This show is creatively bold, but Carol's character growth was emotionally predictable. But to say Carol's not a novel character is an understatement, especially I really enjoyed the chemistry played on the screen on what is suffering (Carol) and what is the cessation ('the One'). This show has been criticize mostly in its breadth, but I think it's necessary not just because Carol isn't a mainstream quality of characterization. I realized. It is like both aisles treat a war, a film played in hard versus soft power. Humans represent reality to be responsive, 'The One' represent reality to be descriptive. The war playing in the show was different. It felt like I was watching what it was like in an ancient theater Greece of tragedy, more subtle dialogue in moments. What's different unfortunately, this one, it didn't left cost remarks. If the show would've ended with Carol's individuality dead (which I am glad it didn't), as accepting, it would be costless kenosis. A costless death as the show would've show artistically. 
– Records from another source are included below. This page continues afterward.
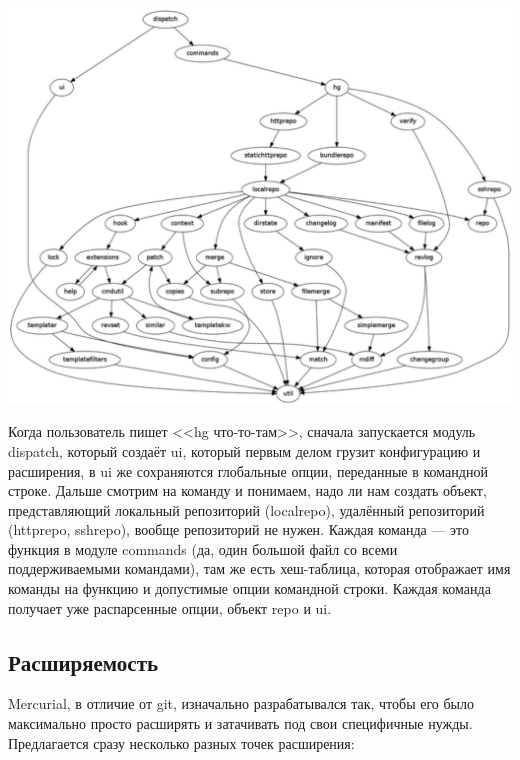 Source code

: \documentclass[a5paper]{article}
\begin{document}
\begin{center}
    \includegraphics[width=\textwidth]{mercurialImportGraph.png}
\end{center}

Когда пользователь пишет <<hg что-то-там>>, сначала запускается модуль dispatch, который создаёт ui, который первым делом грузит конфигурацию и расширения, в ui же сохраняются глобальные опции, переданные в командной строке. Дальше смотрим на команду и понимаем, надо ли нам создать объект, представляющий локальный репозиторий (localrepo), удалённый репозиторий (httprepo, sshrepo), вообще репозиторий не нужен. Каждая команда --- это функция в модуле commands (да, один большой файл со всеми поддерживаемыми командами), там же есть хеш-таблица, которая отображает имя команды на функцию и допустимые опции командной строки. Каждая команда получает уже распарсенные опции, объект repo и ui.

\subsection{Расширяемость}

Mercurial, в отличие от git, изначально разрабатывался так, чтобы его было максимально просто расширять и затачивать под свои специфичные нужды. Предлагается сразу несколько разных точек расширения:
\end{document}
Show ended with Carol's realization on manipulation. And it was interesting that it seems Carol's season 1 arc will probably best shown in the next season, because it ended on its middle process.

 

2.

In an inquiry note, and perhaps anyone can join and challenge the way I frame it. But why does symmetry have to be a turquoise quality? I used Eichmann earlier because it was interesting to what the show's theme is about: will vs. fate. Eichmann didn't have any will, he saw himself and Jew's dying was as fate. Of course I am simplifying, but this question racked my mind about Actualized.org for awhile. Especially like Ken Wilber types on development. What if the world evolves, teleologically, aren't more so on dissolution, but more on requisite variety (Leo: https://www.actualized.org/insights/requisite-variety-and-creative-laziness). It seemed so ironic, say one quote from Carol, but so true:

"We can’t choose. [Zosia] Yes, you can. If you can do square roots in your head, you can make choices.

After contemplating perspective is Absolute Truth then why go back into simpler asymmetries? Say the scene with Kusimayu's dissolution (indigenous tribe girl), after that scene I realized the answer to my previous question before--if interpretation (experience) are only the one's left, as Leo duly pointed out the worst parts are demonization, but if perspectives (as we survive, as to be incorruptible as possible) we have to face the fact that there is no philosophy left. I mean I think that's interesting, what if life are without philosophy? That's what happened with Kusimayu's family tribe, it was performative ritual of their culture in that scene, they did that to utilized their own manipulation to joining 'the One', it was as if the most incorruptable thing became the most costless being evolving possible. It meant bootstrapping, and not Kusimayu 'more per se'--ironic as 'the One' justification that they see all love.